*** Opening of Material provided ***
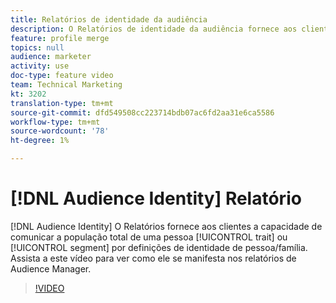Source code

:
 ```yaml
---
title: Relatórios de identidade da audiência
description: O Relatórios de identidade da audiência fornece aos clientes a capacidade de relatar a população total de uma característica ou segmento por definição de identidade da pessoa/família. Assista a este vídeo para ver como ele se manifesta nos relatórios de Audience Manager.
feature: profile merge
topics: null
audience: marketer
activity: use
doc-type: feature video
team: Technical Marketing
kt: 3202
translation-type: tm+mt
source-git-commit: dfd549508cc223714bdb07ac6fd2aa31e6ca5586
workflow-type: tm+mt
source-wordcount: '78'
ht-degree: 1%

---
```



# [!DNL Audience Identity] Relatório

[!DNL Audience Identity] O Relatórios fornece aos clientes a capacidade de comunicar a população total de uma pessoa [!UICONTROL trait] ou [!UICONTROL segment] por definições de identidade de pessoa/família. Assista a este vídeo para ver como ele se manifesta nos relatórios de Audience Manager.

>[!VIDEO](https://video.tv.adobe.com/v/27977/?quality=12)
*** Close of Material provided ***
■ Goal of the exercise ■
Write out every record exactly. Leave the pictures out.

■ Solution for this task ■
Source code

:
 ```yaml
---
title: Relatórios de identidade da audiência
description: O Relatórios de identidade da audiência fornece aos clientes a capacidade de relatar a população total de uma característica ou segmento por definição de identidade da pessoa/família. Assista a este vídeo para ver como ele se manifesta nos relatórios de Audience Manager.
feature: profile merge
topics: null
audience: marketer
activity: use
doc-type: feature video
team: Technical Marketing
kt: 3202
translation-type: tm+mt
source-git-commit: dfd549508cc223714bdb07ac6fd2aa31e6ca5586
workflow-type: tm+mt
source-wordcount: '78'
ht-degree: 1%

---
```



# [!DNL Audience Identity] Relatório

[!DNL Audience Identity] O Relatórios fornece aos clientes a capacidade de comunicar a população total de uma pessoa [!UICONTROL trait] ou [!UICONTROL segment] por definições de identidade de pessoa/família. Assista a este vídeo para ver como ele se manifesta nos relatórios de Audience Manager.

>[!VIDEO](https://video.tv.adobe.com/v/27977/?quality=12)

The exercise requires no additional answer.